Era
o dia do encontro e não havia batom. Mas havia beterrabas, morangos e mel. Dessa
feliz combinação seguramente sairia algo que embelezasse e perfumasse meus
lábios, o que com um pincelzinho fino eu consegui. Ideia! E se eu embelezasse e
perfumasse também a minha flor? Sim, eu sei, ninguém mais chama de flor, mas isto
é um diário, melhor me precaver de alguma tia velha, minha flor, isso, assim
está bom, e foi o que fiz, mas sem ajuda de nenhum pincelzinho, é claro. Com as
mãos. Que ficaram impregnadas e perfumadas dessa feliz mistura. Sem problemas,
para isso existem meus grossos fios de cabelo. Os romanos não limpavam as mãos
sujas de comida nos cabelos dos escravos? Eca. Mas ao contrário das mãos dos
imperadores, minha mão estava deliciosamente impregnada de mim, o que fez um
enorme bem também aos meus cabelos.
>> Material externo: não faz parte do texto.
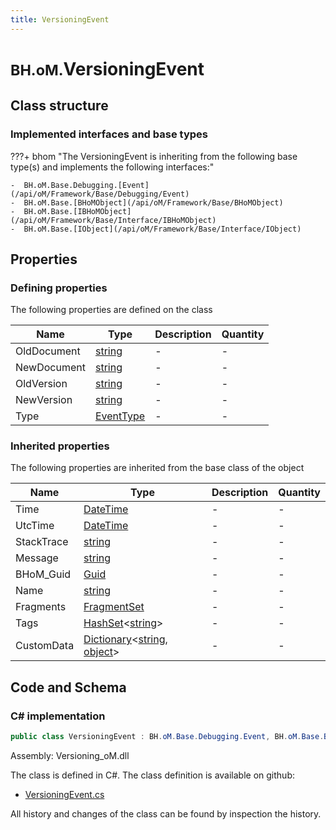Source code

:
 ```yaml
---
title: VersioningEvent
---
```


# <small>BH.oM.</small>**VersioningEvent**



## Class structure

### Implemented interfaces and base types

???+ bhom "The VersioningEvent is inheriting from the following base type(s) and implements the following interfaces:"

    -  BH.oM.Base.Debugging.[Event](/api/oM/Framework/Base/Debugging/Event)
    -  BH.oM.Base.[BHoMObject](/api/oM/Framework/Base/BHoMObject)
    -  BH.oM.Base.[IBHoMObject](/api/oM/Framework/Base/Interface/IBHoMObject)
    -  BH.oM.Base.[IObject](/api/oM/Framework/Base/Interface/IObject)


## Properties



### Defining properties

The following properties are defined on the class

| Name             | Type             | Description      | Quantity         |
|------------------|------------------|------------------|------------------|
| OldDocument | [string](https://learn.microsoft.com/en-us/dotnet/api/System.String?view=netstandard-2.0) | - | - |
| NewDocument | [string](https://learn.microsoft.com/en-us/dotnet/api/System.String?view=netstandard-2.0) | - | - |
| OldVersion | [string](https://learn.microsoft.com/en-us/dotnet/api/System.String?view=netstandard-2.0) | - | - |
| NewVersion | [string](https://learn.microsoft.com/en-us/dotnet/api/System.String?view=netstandard-2.0) | - | - |
| Type | [EventType](/api/oM/Framework/Base/Debugging/EventType) | - | - |


### Inherited properties
The following properties are inherited from the base class of the object

| Name             | Type             | Description      | Quantity         |
|------------------|------------------|------------------|------------------|
| Time | [DateTime](https://learn.microsoft.com/en-us/dotnet/api/System.DateTime?view=netstandard-2.0) | - | - |
| UtcTime | [DateTime](https://learn.microsoft.com/en-us/dotnet/api/System.DateTime?view=netstandard-2.0) | - | - |
| StackTrace | [string](https://learn.microsoft.com/en-us/dotnet/api/System.String?view=netstandard-2.0) | - | - |
| Message | [string](https://learn.microsoft.com/en-us/dotnet/api/System.String?view=netstandard-2.0) | - | - |
| BHoM_Guid | [Guid](https://learn.microsoft.com/en-us/dotnet/api/System.Guid?view=netstandard-2.0) | - | - |
| Name | [string](https://learn.microsoft.com/en-us/dotnet/api/System.String?view=netstandard-2.0) | - | - |
| Fragments | [FragmentSet](/api/oM/Framework/Base/FragmentSet) | - | - |
| Tags | [HashSet](https://learn.microsoft.com/en-us/dotnet/api/System.Collections.Generic.HashSet-1?view=netstandard-2.0)&lt;[string](https://learn.microsoft.com/en-us/dotnet/api/System.String?view=netstandard-2.0)&gt; | - | - |
| CustomData | [Dictionary](https://learn.microsoft.com/en-us/dotnet/api/System.Collections.Generic.Dictionary-2?view=netstandard-2.0)&lt;[string](https://learn.microsoft.com/en-us/dotnet/api/System.String?view=netstandard-2.0), [object](https://learn.microsoft.com/en-us/dotnet/api/System.Object?view=netstandard-2.0)&gt; | - | - |


## Code and Schema

### C# implementation

``` C# title="C#"
public class VersioningEvent : BH.oM.Base.Debugging.Event, BH.oM.Base.BHoMObject, BH.oM.Base.IBHoMObject, BH.oM.Base.IObject
```

Assembly: Versioning_oM.dll

The class is defined in C#. The class definition is available on github:

- [VersioningEvent.cs](https://github.com/BHoM/BHoM/blob/develop/Versioning_oM/VersioningEvent.cs)

All history and changes of the class can be found by inspection the history.

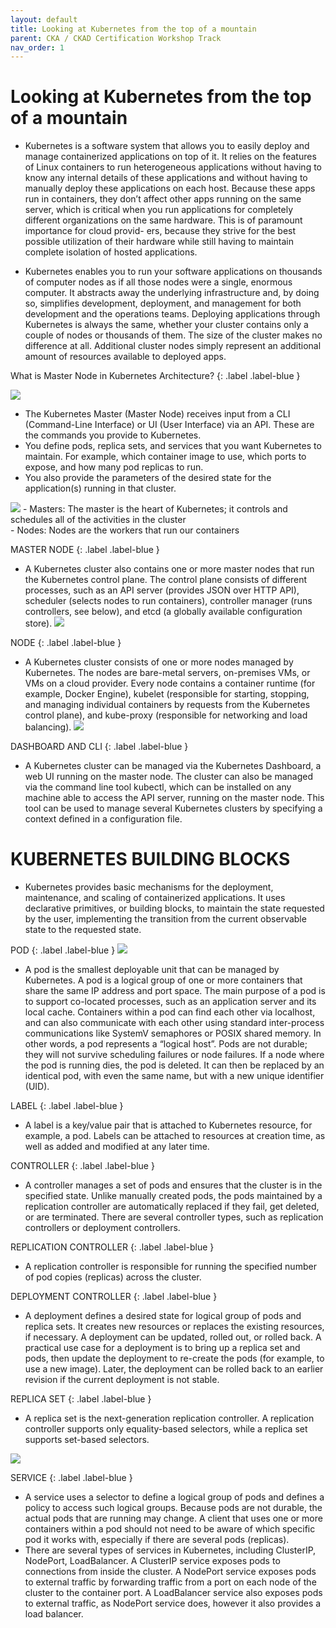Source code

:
 ```yaml
---
layout: default
title: Looking at Kubernetes from the top of a mountain
parent: CKA / CKAD Certification Workshop Track
nav_order: 1
---
```


# Looking at Kubernetes from the top of a mountain

- Kubernetes is a software system that allows you to easily deploy and manage containerized applications on top of it. It relies on the features of Linux containers to run heterogeneous applications without having to know any internal details of these applications and without having to manually deploy these applications on each host. Because these apps run in containers, they don’t affect other apps running on the same server, which is critical when you run applications for completely different organizations on the same hardware. This is of paramount importance for cloud provid- ers, because they strive for the best possible utilization of their hardware while still having to maintain complete isolation of hosted applications.

- Kubernetes enables you to run your software applications on thousands of computer nodes as if all those nodes were a single, enormous computer. It abstracts away the underlying infrastructure and, by doing so, simplifies development, deployment, and management for both development and the operations teams.
Deploying applications through Kubernetes is always the same, whether your cluster contains only a couple of nodes or thousands of them. The size of the cluster makes no difference at all. Additional cluster nodes simply represent an additional amount of resources available to deployed apps.

 What is Master Node in Kubernetes Architecture?
 {: .label .label-blue }

![](https://raw.githubusercontent.com/sangam14/ContainerLabs/master/img/k8s_arch_new.png)

- The Kubernetes Master (Master Node) receives input from a CLI (Command-Line Interface) or UI (User Interface) via an API. These are the commands you provide to Kubernetes.
- You define pods, replica sets, and services that you want Kubernetes to maintain. For example, which container image to use, which ports to expose, and how many pod replicas to run.
- You also provide the parameters of the desired state for the application(s) running in that cluster.

![](https://raw.githubusercontent.com/sangam14/ContainerLabs/master/img/master-node-k8s.png)
    - Masters: The master is the heart of Kubernetes; it controls and schedules all of the activities in the cluster <br>
    - Nodes: Nodes are the workers that run our containers

 MASTER NODE
 {: .label .label-blue }
- A Kubernetes cluster also contains one or more master nodes that run the Kubernetes control plane. The control plane consists of different processes, such as an API server (provides JSON over HTTP API), scheduler (selects nodes to run containers), controller manager (runs controllers, see below), and etcd (a globally available configuration store).
![](https://raw.githubusercontent.com/sangam14/ContainerLabs/master/img/kubernetes-master-node.png)

NODE
{: .label .label-blue }
- A Kubernetes cluster consists of one or more nodes managed by Kubernetes. The nodes are bare-metal servers, on-premises VMs, or VMs on a cloud provider. Every node contains a container runtime (for example, Docker Engine), kubelet (responsible for starting, stopping, and managing individual containers by requests from the Kubernetes control plane), and kube-proxy (responsible for networking and load balancing).
![](https://raw.githubusercontent.com/sangam14/ContainerLabs/master/img/worker-node.png)

DASHBOARD AND CLI
{: .label .label-blue }
- A Kubernetes cluster can be managed via the Kubernetes Dashboard, a web UI running on the master node. The cluster can also be managed via the command line tool kubectl, which can be installed on any machine able to access the API server, running on the master node. This tool can be used to manage several Kubernetes clusters by specifying a context defined in a configuration file.

# KUBERNETES BUILDING BLOCKS
- Kubernetes provides basic mechanisms for the deployment, maintenance, and scaling of containerized applications. It uses declarative primitives, or building blocks, to maintain the state requested by the user, implementing the transition from the current observable state to the requested state.

POD
{: .label .label-blue }
![](https://raw.githubusercontent.com/sangam14/ContainerLabs/master/img/pods-k8s.png)
- A pod is the smallest deployable unit that can be managed by Kubernetes. A pod is a logical group of one or more containers that share the same IP address and port space. The main purpose of a pod is to support co-located processes, such as an application server and its local cache. Containers within a pod can find each other via localhost, and can also communicate with each other using standard inter-process communications like SystemV semaphores or POSIX shared memory. In other words, a pod represents a “logical host”. Pods are not durable; they will not survive scheduling failures or node failures. If a node where the pod is running dies, the pod is deleted. It can then be replaced by an identical pod, with even the same name, but with a new unique identifier (UID).

LABEL
{: .label .label-blue }
- A label is a key/value pair that is attached to Kubernetes resource, for example, a pod. Labels can be attached to resources at creation time, as well as added and modified at any later time.

CONTROLLER
{: .label .label-blue }
- A controller manages a set of pods and ensures that the cluster is in the specified state. Unlike manually created pods, the pods maintained by a replication controller are automatically replaced if they fail, get deleted, or are terminated. There are several controller types, such as replication controllers or deployment controllers.

REPLICATION CONTROLLER
{: .label .label-blue }
- A replication controller is responsible for running the specified number of pod copies (replicas) across the cluster.

DEPLOYMENT CONTROLLER
 {: .label .label-blue }
- A deployment defines a desired state for logical group of pods and replica sets. It creates new resources or replaces the existing resources, if necessary. A deployment can be updated, rolled out, or rolled back. A practical use case for a deployment is to bring up a replica set and pods, then update the deployment to re-create the pods (for example, to use a new image). Later, the deployment can be rolled back to an earlier revision if the current deployment is not stable.

 REPLICA SET
 {: .label .label-blue }
- A replica set is the next-generation replication controller. A replication controller supports only equality-based selectors, while a replica set supports set-based selectors.

![](https://raw.githubusercontent.com/sangam14/ContainerLabs/master/img/Deploy-po-container.png)

 SERVICE
 {: .label .label-blue }
- A service uses a selector to define a logical group of pods and defines a policy to access such logical groups. Because pods are not durable, the actual pods that are running may change. A client that uses one or more containers within a pod should not need to be aware of which specific pod it works with, especially if there are several pods (replicas).
- There are several types of services in Kubernetes, including ClusterIP, NodePort, LoadBalancer. A ClusterIP service exposes pods to connections from inside the cluster. A NodePort service exposes pods to external traffic by forwarding traffic from a port on each node of the cluster to the container port. A LoadBalancer service also exposes pods to external traffic, as NodePort service does, however it also provides a load balancer.


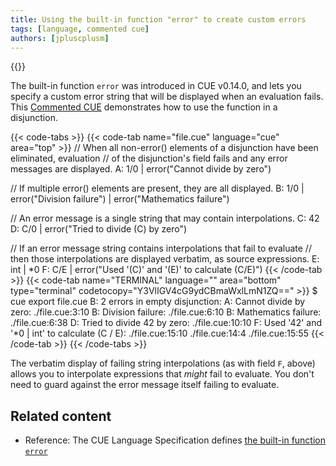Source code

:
 ```yaml
---
title: Using the built-in function "error" to create custom errors
tags: [language, commented cue]
authors: [jpluscplusm]
---
```

{{<sidenote text="Requires CUE v0.14.0 or later" >}}

The built-in function `error` was introduced in CUE v0.14.0, and lets you
specify a custom error string that will be displayed when an evaluation fails.
This [Commented CUE]({{<relref"docs/howto/about-commented-cue-guides">}})
demonstrates how to use the function in a disjunction.

{{< code-tabs >}}
{{< code-tab name="file.cue" language="cue" area="top" >}}
// When all non-error() elements of a disjunction have been eliminated, evaluation
// of the disjunction's field fails and any error messages are displayed.
A: 1/0 | error("Cannot divide by zero")

// If multiple error() elements are present, they are all displayed.
B: 1/0 | error("Division failure") | error("Mathematics failure")

// An error message is a single string that may contain interpolations.
C: 42
D: C/0 | error("Tried to divide \(C) by zero")

// If an error message string contains interpolations that fail to evaluate
// then those interpolations are displayed verbatim, as source expressions.
E: int | *0
F: C/E | error("Used '\(C)' and '\(E)' to calculate \(C/E)")
{{< /code-tab >}}
{{< code-tab name="TERMINAL" language="" area="bottom" type="terminal" codetocopy="Y3VlIGV4cG9ydCBmaWxlLmN1ZQ==" >}}
$ cue export file.cue
B: 2 errors in empty disjunction:
A: Cannot divide by zero:
    ./file.cue:3:10
B: Division failure:
    ./file.cue:6:10
B: Mathematics failure:
    ./file.cue:6:38
D: Tried to divide 42 by zero:
    ./file.cue:10:10
F: Used '42' and '*0 | int' to calculate (C / E):
    ./file.cue:15:10
    ./file.cue:14:4
    ./file.cue:15:55
{{< /code-tab >}}
{{< /code-tabs >}}

The verbatim display of failing string interpolations (as with field `F`,
above) allows you to interpolate expressions that *might* fail to evaluate.
You don't need to guard against the error message itself failing to evaluate.

## Related content

- Reference: The CUE Language Specification defines
  [the built-in function `error`]({{<relref"docs/reference/spec/#error">}})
Fui.
O
local do encontro era longe, mas fui ao encontro dele caminhando, em parte
porque era cedo, e em parte porque queria ter mais coisas para contar. Penso melhor
quando caminho. E dei justamente de pensar que aquele cosmético improvisado,
ele sim, era minha vestimenta. O jeans, a camiseta, o sapatinho de plástico e a
jaqueta descolada da qual eu tanto me orgulhava eram perecíveis, iriam um dia dar
no mundo das coisas perdidas, mas aquele perfume era eterno. Vinha da terra,
das abelhas e de mim, eram de Deus, portanto. Não sabia se daria conta de dizer
isso a ele, creio que não, teria vergonha, ele ia me achar mais pueril do que
já me achava. Pensando bem, nem sei se daria a conta da ideia do improviso do
batom.
Você
cheira bem ele disse, ao me dar o selinho de sempre, o selinho inicial, eu
sabia, era o nosso jeito. E eu dei aquela reviradinha de olhar que ele não
entendeu, mas eu sim, e que significava aguarde pelo melhor.
O
melhor não houve, pois o que eu não sabia, ele sim, era que aquele era um dia
de despedida. Ele também viera caminhando, mas ensaiando o discurso de adeus,
isso ele não disse. Mas era um discurso muito alinhavado para não ter sido
ensaiado umas quatro vezes, no mínimo. Ele citou até personagem de filme, me
remeteu a livros clássicos!...
E
assim o adeus aconteceu, e eu não vou deitar aqui os detalhes porque não quero
borrar de lágrimas o meu querido diário. Os detalhes são os de sempre, e sempre
terminam com um a gente se vê por aí.
Agora
estou aqui com o potinho onde coloquei o que restou da mistura que embelezou
meus lábios e minha flor, inúteis já, e eu falo da mistura, dos lábios e da
flor. Mas como minha única ocupação é pensar, resolvi que vou pensar escrevendo
até acabar este caderno, e quando acabar este, vou comprar outro, e outro, e
mais outro, a ponto de a minha família, preocupada, chamar os homens de branco
pra me levar. Não tenho outro destino, minha vida não tem outra função.
Frutos
da terra e mel de abelhas, somados ao perfume da minha flor nos meus cabelos
não deram conta de segurar o homem que eu amo. Reavaliando a frase, quem não
deu conta fui eu, o cosmético foi recurso de última hora, romântico mais foi. Numa
outra pegada ele teria entendido mas... já era tarde...
Sendo
assim querido diário, vou impregnar de recursos perdidos meus cadernos da tilibra,
mas na forma de poesia, lamento e dor. Até que alguém venha me buscar. Nem que
sejam os homens de branco, com aquela vestimenta branca de acalmar quem não
conseguiu se acalmar por si mesmo nesta triste vida.